I use click, scroll, and stroke mapping tools to see where people get stuck and flag when I think something is too confusing.

They can get a good sense of when they go to find an answer to the paragraph or re-read it multiple times.

If you don’t have access to it, try a test group. Find 10 people who are in the target audience and have them read the paragraph or section aloud. If they have a hard time reading it and can’t answer questions after reading it to you again, it’s not clear.

Now ask each person who had trouble explaining what is confusing and which parts. If they highlight sentences or examples, all the better. This means that these must be changed first.

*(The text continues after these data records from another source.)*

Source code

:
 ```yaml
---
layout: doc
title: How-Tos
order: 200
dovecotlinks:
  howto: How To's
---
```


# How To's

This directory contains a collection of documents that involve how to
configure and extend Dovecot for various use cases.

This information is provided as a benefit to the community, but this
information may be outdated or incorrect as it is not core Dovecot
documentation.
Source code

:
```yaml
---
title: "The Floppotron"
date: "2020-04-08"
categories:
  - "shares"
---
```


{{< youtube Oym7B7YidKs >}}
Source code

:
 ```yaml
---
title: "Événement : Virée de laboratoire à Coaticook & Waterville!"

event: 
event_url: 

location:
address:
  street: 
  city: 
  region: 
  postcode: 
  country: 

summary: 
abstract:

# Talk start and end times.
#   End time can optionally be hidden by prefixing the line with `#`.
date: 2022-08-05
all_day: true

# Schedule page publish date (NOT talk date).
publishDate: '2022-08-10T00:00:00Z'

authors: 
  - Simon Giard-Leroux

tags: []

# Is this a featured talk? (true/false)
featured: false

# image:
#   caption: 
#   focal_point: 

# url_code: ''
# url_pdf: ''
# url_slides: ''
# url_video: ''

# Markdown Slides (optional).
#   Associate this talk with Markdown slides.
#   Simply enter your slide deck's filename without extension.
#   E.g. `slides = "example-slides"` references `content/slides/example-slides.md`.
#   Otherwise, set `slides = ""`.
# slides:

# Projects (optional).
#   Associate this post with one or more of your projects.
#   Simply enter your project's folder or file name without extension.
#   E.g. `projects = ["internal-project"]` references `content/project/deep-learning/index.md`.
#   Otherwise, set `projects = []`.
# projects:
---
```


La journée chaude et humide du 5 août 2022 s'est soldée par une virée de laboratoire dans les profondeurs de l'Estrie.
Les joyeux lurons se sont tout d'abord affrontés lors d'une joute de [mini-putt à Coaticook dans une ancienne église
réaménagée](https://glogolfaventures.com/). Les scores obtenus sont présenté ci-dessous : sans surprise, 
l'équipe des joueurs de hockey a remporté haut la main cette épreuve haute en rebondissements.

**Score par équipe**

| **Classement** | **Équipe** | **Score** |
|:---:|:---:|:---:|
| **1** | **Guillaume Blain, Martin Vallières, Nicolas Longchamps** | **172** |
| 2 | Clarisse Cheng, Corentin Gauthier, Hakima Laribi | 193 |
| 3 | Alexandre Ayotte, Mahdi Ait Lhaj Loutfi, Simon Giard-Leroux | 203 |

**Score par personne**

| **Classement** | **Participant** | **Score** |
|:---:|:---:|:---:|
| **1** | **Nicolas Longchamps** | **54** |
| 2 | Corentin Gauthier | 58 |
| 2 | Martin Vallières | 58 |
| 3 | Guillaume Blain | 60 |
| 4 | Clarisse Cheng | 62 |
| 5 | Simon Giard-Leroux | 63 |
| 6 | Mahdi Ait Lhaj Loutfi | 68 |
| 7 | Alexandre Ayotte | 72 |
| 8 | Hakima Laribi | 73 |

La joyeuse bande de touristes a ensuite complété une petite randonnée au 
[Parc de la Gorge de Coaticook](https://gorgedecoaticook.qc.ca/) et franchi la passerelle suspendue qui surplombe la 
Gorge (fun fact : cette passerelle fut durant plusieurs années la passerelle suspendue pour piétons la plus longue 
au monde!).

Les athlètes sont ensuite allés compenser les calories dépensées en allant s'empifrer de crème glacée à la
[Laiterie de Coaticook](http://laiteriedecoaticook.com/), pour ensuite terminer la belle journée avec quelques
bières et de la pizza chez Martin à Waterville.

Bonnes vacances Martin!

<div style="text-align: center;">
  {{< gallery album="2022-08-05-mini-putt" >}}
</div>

Take these insights and try to rewrite the copy to fit their needs. Then present it to them and see if they understand. If so, great.

You can take a final step and share the new release with a few more relevant demographics.

If everyone gets it and doesn’t pause or repeat the same parts, you’ve now created a helpful answer.

Use other media types

The final step is to use other media types.

Written text is still important – it feeds the search engines – but it’s not always a complete solution. Some things are better with pictures and sounds, and you have many ways to incorporate them.

  • Embedded Videos.
  • GIFs or images.
  • sound clips.
  • infographics.
  • charts.
  • Printouts.

Give people a chance to see the process, hear how you want things to sound, and provide them with a guide to use in the implementation without looking at a computer or having a device in front of them need to scroll on.

These are ways to make your content more helpful and, in some cases, attract natural backlinks.

Updating helpful content is all about creating helpful content so that Google can present useful information to searchers in an easy-to-understand format.

Although page speed provides the end-user response faster on your website, page speed does not change the wording and content that is presented.

Because of this, age speed is not part of the helpful content update.

I hope this helps and thanks for the question!